Эван Мэтисон же и Даффи вели себя совершенно иначе. Они с аппетитом вгрызались в куски ветчины, запивая их травяным напитком. Хлеб они брали всей пятернёй, не стесняясь крошить его над столом. Кроме того, они ещё и чавкали.
Я, сидя в конце стола, механически перемешивала ложкой кашу в своей миске, наблюдая за этой картиной. “Ну как меня угораздило попасть сюда? Почему мне не дали спокойно умереть?”
После завтрака господин Мэтисон отложил ложку и, вытерев рот рукавом, объявил:
— Никто не уходит. У меня есть важные новости.
Все замерли, ожидая, что скажет глава семейства. Мэтисон, довольно рыгнув, откинулся на спинку стула, сказал:
— Я был на Большом королевском сходе. Наш король был так добр, что пригласил всех своих вельмож с семьями на бал во дворец. Это будет грандиозное событие. Соберутся все, даже из дальних уголков королевства. И мы поедем все, без исключений. Да, и Кейт тоже.
Дугальда и сёстры мгновенно оживились. Беатрис, широко раскрыв глаза, воскликнула:
— Но, отец, она же опозорит нас! Как можно её брать с собой? Она даже сейчас лохматая!
Я машинально коснулась своих волос. Точно, в спешке я совершенно не вспомнила о том, чтобы причесаться.
Даффи, хотя и не сказала ни слова, выразительно посмотрела на мать, а потом на отца, явно поддерживая сестру. Дугальда, сохраняя спокойствие, добавила:
— Дорогой, может быть, стоит подумать? Кейт и её поведение... оно не всегда предсказуемо.

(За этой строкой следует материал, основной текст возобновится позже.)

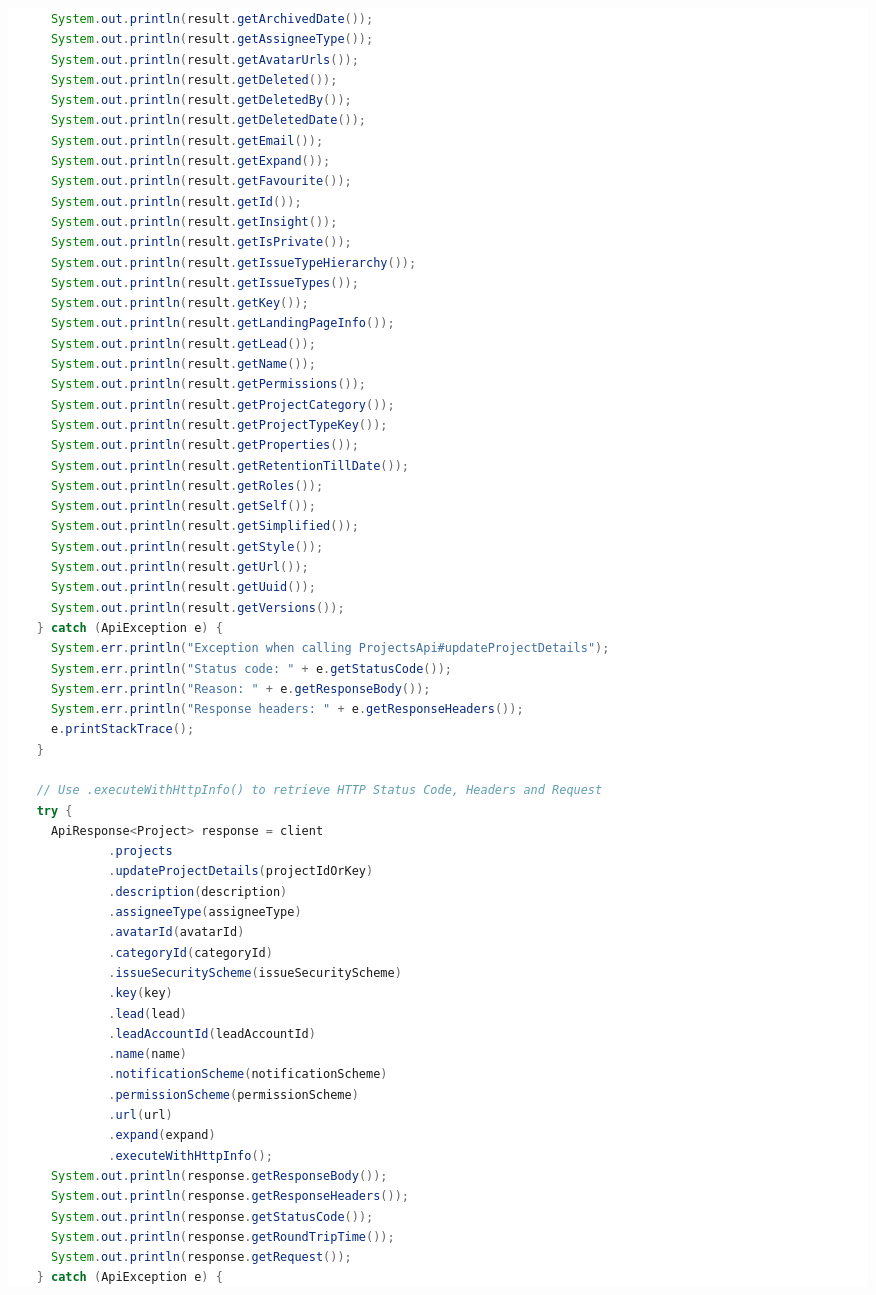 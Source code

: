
 ```java
      System.out.println(result.getArchivedDate());
      System.out.println(result.getAssigneeType());
      System.out.println(result.getAvatarUrls());
      System.out.println(result.getDeleted());
      System.out.println(result.getDeletedBy());
      System.out.println(result.getDeletedDate());
      System.out.println(result.getEmail());
      System.out.println(result.getExpand());
      System.out.println(result.getFavourite());
      System.out.println(result.getId());
      System.out.println(result.getInsight());
      System.out.println(result.getIsPrivate());
      System.out.println(result.getIssueTypeHierarchy());
      System.out.println(result.getIssueTypes());
      System.out.println(result.getKey());
      System.out.println(result.getLandingPageInfo());
      System.out.println(result.getLead());
      System.out.println(result.getName());
      System.out.println(result.getPermissions());
      System.out.println(result.getProjectCategory());
      System.out.println(result.getProjectTypeKey());
      System.out.println(result.getProperties());
      System.out.println(result.getRetentionTillDate());
      System.out.println(result.getRoles());
      System.out.println(result.getSelf());
      System.out.println(result.getSimplified());
      System.out.println(result.getStyle());
      System.out.println(result.getUrl());
      System.out.println(result.getUuid());
      System.out.println(result.getVersions());
    } catch (ApiException e) {
      System.err.println("Exception when calling ProjectsApi#updateProjectDetails");
      System.err.println("Status code: " + e.getStatusCode());
      System.err.println("Reason: " + e.getResponseBody());
      System.err.println("Response headers: " + e.getResponseHeaders());
      e.printStackTrace();
    }

    // Use .executeWithHttpInfo() to retrieve HTTP Status Code, Headers and Request
    try {
      ApiResponse<Project> response = client
              .projects
              .updateProjectDetails(projectIdOrKey)
              .description(description)
              .assigneeType(assigneeType)
              .avatarId(avatarId)
              .categoryId(categoryId)
              .issueSecurityScheme(issueSecurityScheme)
              .key(key)
              .lead(lead)
              .leadAccountId(leadAccountId)
              .name(name)
              .notificationScheme(notificationScheme)
              .permissionScheme(permissionScheme)
              .url(url)
              .expand(expand)
              .executeWithHttpInfo();
      System.out.println(response.getResponseBody());
      System.out.println(response.getResponseHeaders());
      System.out.println(response.getStatusCode());
      System.out.println(response.getRoundTripTime());
      System.out.println(response.getRequest());
    } catch (ApiException e) {
``` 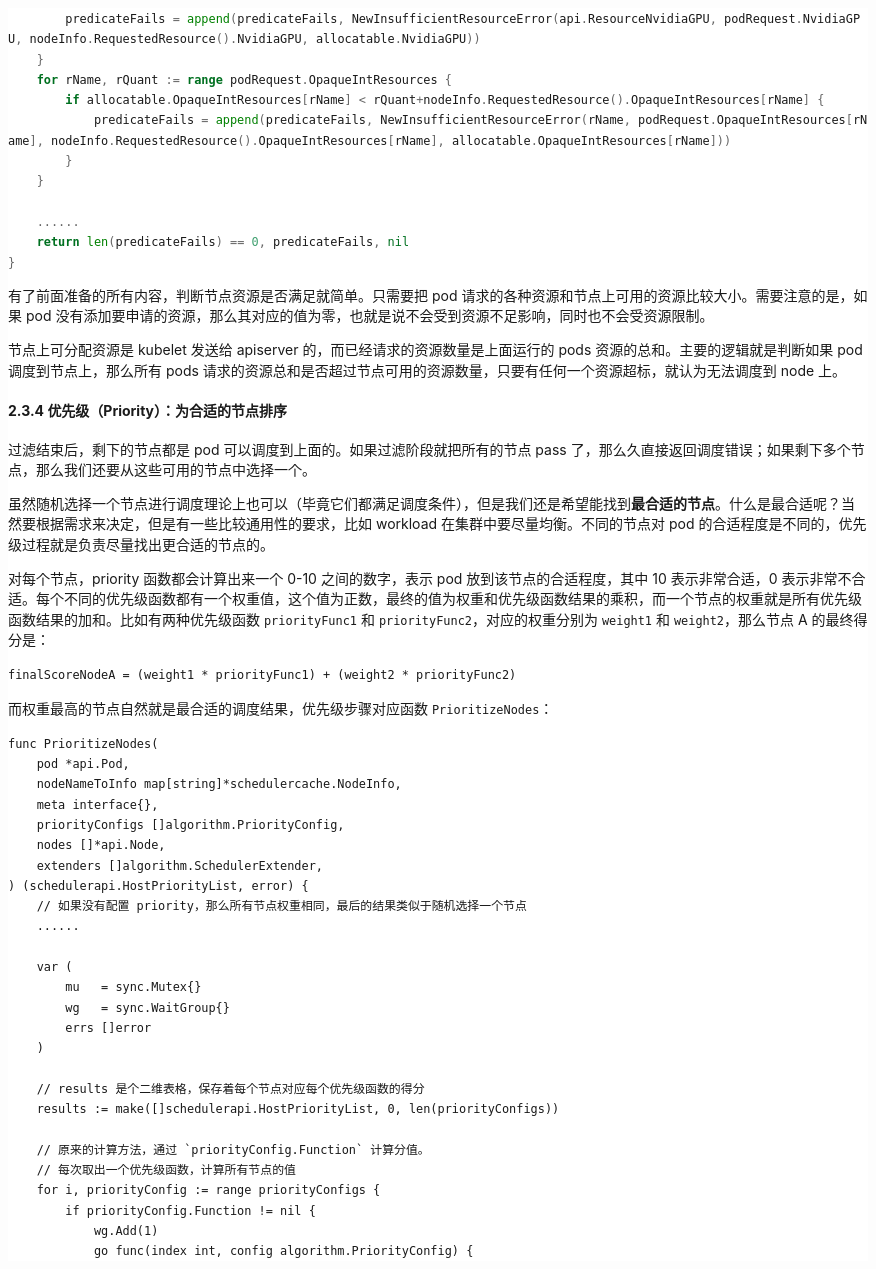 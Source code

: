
 ```go
		predicateFails = append(predicateFails, NewInsufficientResourceError(api.ResourceNvidiaGPU, podRequest.NvidiaGPU, nodeInfo.RequestedResource().NvidiaGPU, allocatable.NvidiaGPU))
	}
	for rName, rQuant := range podRequest.OpaqueIntResources {
		if allocatable.OpaqueIntResources[rName] < rQuant+nodeInfo.RequestedResource().OpaqueIntResources[rName] {
			predicateFails = append(predicateFails, NewInsufficientResourceError(rName, podRequest.OpaqueIntResources[rName], nodeInfo.RequestedResource().OpaqueIntResources[rName], allocatable.OpaqueIntResources[rName]))
		}
	}

	......
	return len(predicateFails) == 0, predicateFails, nil
}
```

有了前面准备的所有内容，判断节点资源是否满足就简单。只需要把 pod 请求的各种资源和节点上可用的资源比较大小。需要注意的是，如果 pod 没有添加要申请的资源，那么其对应的值为零，也就是说不会受到资源不足影响，同时也不会受资源限制。

节点上可分配资源是 kubelet 发送给 apiserver 的，而已经请求的资源数量是上面运行的 pods 资源的总和。主要的逻辑就是判断如果 pod 调度到节点上，那么所有 pods 请求的资源总和是否超过节点可用的资源数量，只要有任何一个资源超标，就认为无法调度到 node 上。

#### 2.3.4 优先级（Priority）：为合适的节点排序

过滤结束后，剩下的节点都是 pod 可以调度到上面的。如果过滤阶段就把所有的节点 pass 了，那么久直接返回调度错误；如果剩下多个节点，那么我们还要从这些可用的节点中选择一个。

虽然随机选择一个节点进行调度理论上也可以（毕竟它们都满足调度条件），但是我们还是希望能找到**最合适的节点**。什么是最合适呢？当然要根据需求来决定，但是有一些比较通用性的要求，比如 workload 在集群中要尽量均衡。不同的节点对 pod 的合适程度是不同的，优先级过程就是负责尽量找出更合适的节点的。

对每个节点，priority 函数都会计算出来一个 0-10 之间的数字，表示 pod 放到该节点的合适程度，其中 10 表示非常合适，0 表示非常不合适。每个不同的优先级函数都有一个权重值，这个值为正数，最终的值为权重和优先级函数结果的乘积，而一个节点的权重就是所有优先级函数结果的加和。比如有两种优先级函数 `priorityFunc1` 和 `priorityFunc2`，对应的权重分别为 `weight1` 和 `weight2`，那么节点 A 的最终得分是：

```
finalScoreNodeA = (weight1 * priorityFunc1) + (weight2 * priorityFunc2)
```

而权重最高的节点自然就是最合适的调度结果，优先级步骤对应函数 `PrioritizeNodes`：

```
func PrioritizeNodes(
	pod *api.Pod,
	nodeNameToInfo map[string]*schedulercache.NodeInfo,
	meta interface{},
	priorityConfigs []algorithm.PriorityConfig,
	nodes []*api.Node,
	extenders []algorithm.SchedulerExtender,
) (schedulerapi.HostPriorityList, error) {
	// 如果没有配置 priority，那么所有节点权重相同，最后的结果类似于随机选择一个节点
	......

	var (
		mu   = sync.Mutex{}
		wg   = sync.WaitGroup{}
		errs []error
	)
	
	// results 是个二维表格，保存着每个节点对应每个优先级函数的得分
	results := make([]schedulerapi.HostPriorityList, 0, len(priorityConfigs))
	
	// 原来的计算方法，通过 `priorityConfig.Function` 计算分值。
	// 每次取出一个优先级函数，计算所有节点的值
	for i, priorityConfig := range priorityConfigs {
		if priorityConfig.Function != nil {
			wg.Add(1)
			go func(index int, config algorithm.PriorityConfig) {
```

Отец, однако, не стал слушать их возражений. Он повернулся к жене и строго сказал:
— Мне нужно выдать старшую дочь замуж. Пора объединяться с крепким могущественным кланом, который будет равен клану её матери. Кейтлин, я надеюсь, ты не выкинешь больше никаких номеров. Ты поедешь с нами, и всё. Тема закрыта.
Затем он обратился к Дугальде:
— Распредели ткани из кладовых. Нужно сшить наряды всем. Отбери для Кейт что побогаче - нужно показать товар лицом. Бал всего лишь через месяц, времени мало.

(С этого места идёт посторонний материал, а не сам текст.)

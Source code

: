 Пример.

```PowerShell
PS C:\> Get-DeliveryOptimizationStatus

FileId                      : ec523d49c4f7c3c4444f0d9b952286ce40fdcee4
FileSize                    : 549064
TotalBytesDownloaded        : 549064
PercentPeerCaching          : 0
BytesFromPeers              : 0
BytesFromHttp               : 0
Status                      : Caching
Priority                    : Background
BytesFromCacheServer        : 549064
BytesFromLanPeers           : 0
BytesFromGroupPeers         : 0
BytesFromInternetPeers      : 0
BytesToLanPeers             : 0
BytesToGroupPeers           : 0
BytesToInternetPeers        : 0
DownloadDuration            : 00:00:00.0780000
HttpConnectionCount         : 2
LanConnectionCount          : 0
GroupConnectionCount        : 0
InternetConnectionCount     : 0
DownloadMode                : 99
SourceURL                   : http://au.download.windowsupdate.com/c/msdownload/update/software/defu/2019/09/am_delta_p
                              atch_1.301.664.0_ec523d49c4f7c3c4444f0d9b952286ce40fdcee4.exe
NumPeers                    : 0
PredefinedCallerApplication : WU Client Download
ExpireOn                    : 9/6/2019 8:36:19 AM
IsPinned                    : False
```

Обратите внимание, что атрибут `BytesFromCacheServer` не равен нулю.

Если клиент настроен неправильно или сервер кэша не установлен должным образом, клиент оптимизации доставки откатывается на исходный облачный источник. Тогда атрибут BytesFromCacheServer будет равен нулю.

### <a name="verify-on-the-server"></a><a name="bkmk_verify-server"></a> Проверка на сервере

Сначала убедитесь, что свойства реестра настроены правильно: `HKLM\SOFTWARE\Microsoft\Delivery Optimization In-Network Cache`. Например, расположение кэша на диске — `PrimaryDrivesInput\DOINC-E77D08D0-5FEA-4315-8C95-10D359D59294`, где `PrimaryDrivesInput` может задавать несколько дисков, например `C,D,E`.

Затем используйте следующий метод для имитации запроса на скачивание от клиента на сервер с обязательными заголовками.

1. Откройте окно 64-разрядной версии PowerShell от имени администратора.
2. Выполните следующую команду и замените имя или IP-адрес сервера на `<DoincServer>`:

Дугальда, склонив голову, кивнула. Её лицо оставалось спокойным, но в глазах мелькали тени злобы и ненависти.
Я почувствовала, что не могу больше находиться в доме, а иначе задохнусь от ужаса. Поэтому приподнялась и попросила разрешения выйти во двор. Отец, уже теперь занятый своими мыслями, лишь кивнул, не обращая на меня особого внимания.
Не глядя на мачеху и сестёр, я выбежала прочь. Лишь услышала, как разом загалдели Дугальда, Даффи и Беатрис, обращаясь к Мэтисону. Наверное, пытаясь изменить его решение взять меня на чертов бал.
Честно говоря, я бы хотела остаться и горячо поддержать их в этом. У меня было предчувствие, что кроме неприятностей мне от предстоящего события ждать нечего.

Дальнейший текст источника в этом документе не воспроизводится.